The time taken for a Hound to catch its prey is their distance in years divided by 100 million. So, for example, if someone looked through a magical gem back 3 billion years, it would take a Hound 30 days to find them. Though not discussed in the 7e rulebook, the Malleus Monstrorum states that a Hound's hyper-sight allows them to see up to 1 mile—even through solid objects. As mentioned above, they can also step through any angle that's less than 120°. And finally, they can twist space around them with various effects. They are also said to have a foul odour that will cause vomiting if failing a CON roll. All of these abilities are shared with the Lords of Tindalos and Tindalosian Hybrids (to varying extents).
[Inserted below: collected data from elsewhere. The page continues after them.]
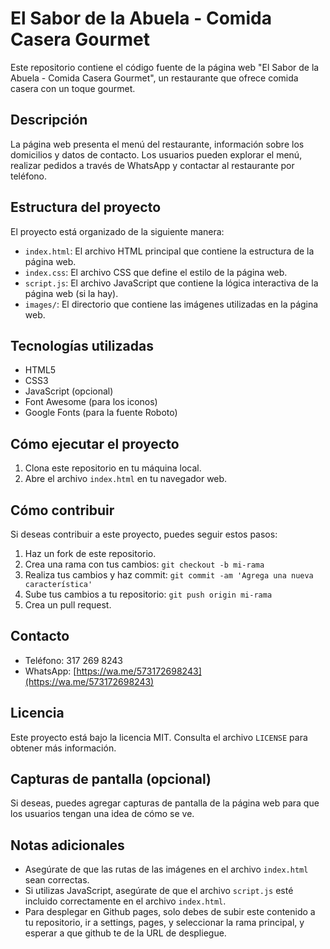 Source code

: # El Sabor de la Abuela - Comida Casera Gourmet

Este repositorio contiene el código fuente de la página web "El Sabor de la Abuela - Comida Casera Gourmet", un restaurante que ofrece comida casera con un toque gourmet.

## Descripción

La página web presenta el menú del restaurante, información sobre los domicilios y datos de contacto. Los usuarios pueden explorar el menú, realizar pedidos a través de WhatsApp y contactar al restaurante por teléfono.

## Estructura del proyecto

El proyecto está organizado de la siguiente manera:

* `index.html`: El archivo HTML principal que contiene la estructura de la página web.
* `index.css`: El archivo CSS que define el estilo de la página web.
* `script.js`: El archivo JavaScript que contiene la lógica interactiva de la página web (si la hay).
* `images/`: El directorio que contiene las imágenes utilizadas en la página web.

## Tecnologías utilizadas

* HTML5
* CSS3
* JavaScript (opcional)
* Font Awesome (para los iconos)
* Google Fonts (para la fuente Roboto)

## Cómo ejecutar el proyecto

1.  Clona este repositorio en tu máquina local.
2.  Abre el archivo `index.html` en tu navegador web.

## Cómo contribuir

Si deseas contribuir a este proyecto, puedes seguir estos pasos:

1.  Haz un fork de este repositorio.
2.  Crea una rama con tus cambios: `git checkout -b mi-rama`
3.  Realiza tus cambios y haz commit: `git commit -am 'Agrega una nueva característica'`
4.  Sube tus cambios a tu repositorio: `git push origin mi-rama`
5.  Crea un pull request.

## Contacto

* Teléfono: 317 269 8243
* WhatsApp: [https://wa.me/573172698243](https://wa.me/573172698243)

## Licencia

Este proyecto está bajo la licencia MIT. Consulta el archivo `LICENSE` para obtener más información.

## Capturas de pantalla (opcional)

Si deseas, puedes agregar capturas de pantalla de la página web para que los usuarios tengan una idea de cómo se ve.

## Notas adicionales

* Asegúrate de que las rutas de las imágenes en el archivo `index.html` sean correctas.
* Si utilizas JavaScript, asegúrate de que el archivo `script.js` esté incluido correctamente en el archivo `index.html`.
* Para desplegar en Github pages, solo debes de subir este contenido a tu repositorio, ir a settings, pages, y seleccionar la rama principal, y esperar a que github te de la URL de despliegue.
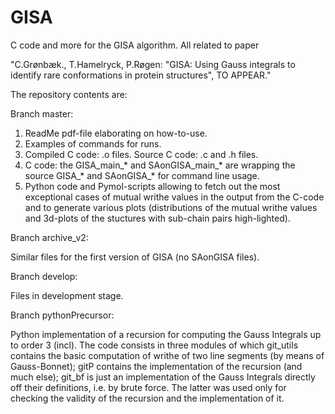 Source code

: # GISA
C code and more for the GISA algorithm. All related to paper

"C.Grønbæk., T.Hamelryck, P.Røgen: "GISA: Using Gauss integrals to identify rare conformations in protein structures", TO APPEAR."

The repository contents are:

Branch master:
1. ReadMe pdf-file elaborating on how-to-use.
2. Examples of commands for runs.
3. Compiled C code: .o files. Source C code: .c and .h files.
4. C code: the GISA_main_* and SAonGISA_main_* are wrapping the source GISA_* and SAonGISA_* for command line usage.
5. Python code and Pymol-scripts allowing to fetch out the most exceptional cases of mutual writhe values in the output from the C-code and to generate various plots (distributions of the mutual writhe values and 3d-plots of the stuctures with sub-chain pairs high-lighted).

Branch archive_v2:

Similar files for the first version of GISA (no SAonGISA files).

Branch develop:

Files in development stage.

Branch pythonPrecursor:

Python implementation of a recursion for computing the Gauss Integrals up to order 3 (incl). The code consists in three modules of which git_utils contains the basic computation of writhe of two line segments (by means of Gauss-Bonnet); gitP contains the implementation of the recursion (and much else); git_bf is just an implementation of the Gauss Integrals directly off their definitions, i.e. by brute force. The latter was used only for checking the validity of the recursion and the implementation of it. 
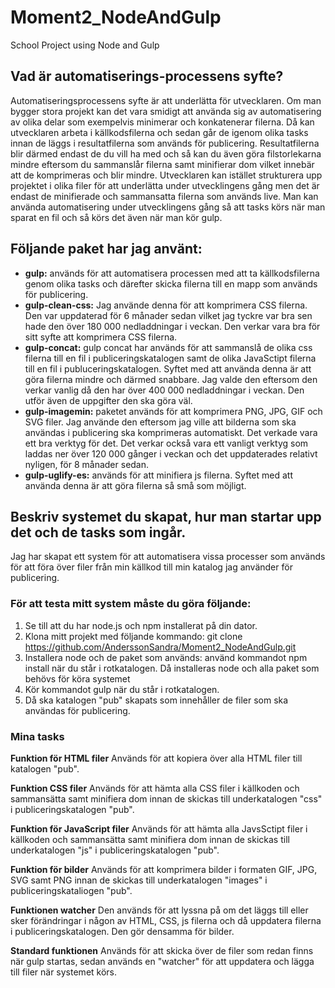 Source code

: # Moment2_NodeAndGulp
School Project using Node and Gulp

## Vad är automatiserings-processens syfte?
Automatiseringsprocessens syfte är att underlätta för utvecklaren. Om man bygger stora projekt kan det vara smidigt att använda sig av automatisering av olika delar som exempelvis minimerar och konkatenerar filerna. Då kan utvecklaren arbeta i källkodsfilerna och sedan går de igenom olika tasks innan de läggs i resultatfilerna som används för publicering. Resultatfilerna blir därmed endast de du vill ha med och så kan du även göra filstorlekarna mindre eftersom du sammanslår filerna samt minifierar dom vilket innebär att de komprimeras och blir mindre. Utvecklaren kan istället strukturera upp projektet i olika filer för att underlätta under utvecklingens gång men det är endast de minifierade och sammansatta filerna som används live. Man kan använda automatisering under utvecklingens gång så att tasks körs när man sparat en fil och så körs det även när man kör gulp.  

## Följande paket har jag använt:
* **gulp:** används för att automatisera processen med att ta källkodsfilerna genom olika tasks och därefter skicka filerna till en mapp som används för publicering. 
* **gulp-clean-css:** Jag använde denna för att komprimera CSS filerna. Den var uppdaterad för 6 månader sedan vilket jag tyckre var bra sen hade den över 180 000 nedladdningar i veckan. Den verkar vara bra för sitt syfte att komprimera CSS filerna. 
* **gulp-concat:** gulp concat har används för att sammanslå de olika css filerna till en fil i publiceringskatalogen samt de olika JavaSctipt filerna till en fil i publuceringskatalogen. Syftet med att använda denna är att göra filerna mindre och därmed snabbare. Jag valde den eftersom den verkar vanlig då den har över 400 000 nedladdningar i veckan. Den utför även de uppgifter den ska göra väl.
* **gulp-imagemin:** paketet används för att komprimera PNG, JPG, GIF och SVG filer. Jag använde den eftersom jag ville att bilderna som ska användas i publicering ska komprimeras automatiskt. Det verkade vara ett bra verktyg för det. Det verkar också vara ett vanligt verktyg som laddas ner över 120 000 gånger i veckan och det uppdaterades relativt nyligen, för 8 månader sedan. 
* **gulp-uglify-es:** används för att minifiera js filerna. Syftet med att använda denna är att göra filerna så små som möjligt. 

## Beskriv systemet du skapat, hur man startar upp det och de tasks som ingår.

Jag har skapat ett system för att automatisera vissa processer som används för att föra över filer från min källkod till min katalog jag använder för publicering. 

### För att testa mitt system måste du göra följande: 
1. Se till att du har node.js och npm installerat på din dator.
2. Klona mitt projekt med följande kommando: git clone https://github.com/AnderssonSandra/Moment2_NodeAndGulp.git
3. Installera node och de paket som används: använd kommandot npm install när du står i rotkatalogen. Då installeras node och alla paket som behövs för köra systemet 
4. Kör kommandot gulp när du står i rotkatalogen.  
5. Då ska katalogen "pub" skapats som innehåller de filer som ska användas för publicering. 

### Mina tasks
**Funktion för HTML filer**
Används för att kopiera över alla HTML filer till katalogen "pub". 

**Funktion CSS filer**
Används för att hämta alla CSS filer i källkoden och sammansätta samt minifiera dom innan de skickas till underkatalogen "css" i publiceringskatalogen "pub".

**Funktion för JavaScript filer**
Används för att hämta alla JavsSctipt filer i källkoden och sammansätta samt minifiera dom innan de skickas till underkatalogen "js" i publiceringskatalogen "pub".

**Funktion för bilder**
Används för att komprimera bilder i formaten GIF, JPG, SVG samt PNG innan de skickas till underkatalogen "images" i publiceringskataliogen "pub". 

**Funktionen watcher**
Den används för att lyssna på om det läggs till eller sker förändringar i någon av HTML, CSS, js filerna och då uppdatera filerna i publiceringskatalogen. Den gör densamma för bilder. 

**Standard funktionen**
Används för att skicka över de filer som redan finns när gulp startas, sedan används en "watcher" för att uppdatera och lägga till filer när systemet körs.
A Hound can use its tongue to drain an average of 10 POW per round from a victim, though they are more likely to use their claws. If they do, the attack comes with a disgusting addition—some of the blue ichor that covers the creature gets onto the victim and does an average of 7 damage each round until it is cleaned off. Combined with the claws themselves and the Hound's damage bonus, this means the first strike will do an average of 14 damage, which is enough to kill 94% of Investigators. The Hounds also have 2-point armour, regenerate 4 hit-points per round, and can only be hurt by magic. In summary, they are pretty bad news.

In a video game...

The Hounds of Tindalos are fan favourites, so it would be a crime to leave them out of a Mythos game. Due to their extreme difficulty level and weakness only to magic, however, you would have to provide the player with the means to stop it, as standard weaponry would be useless. Or perhaps even just as an Easter Egg, with an NPC boasting about his visions of the past or such, only to be attacked out of nowhere by a Hound of Tindalos, which then disappears after the kill.

In a film...

Seeing a Hound of Tindalos on the big screen would be awesome. With all their abilities, there is so much that could be done with one.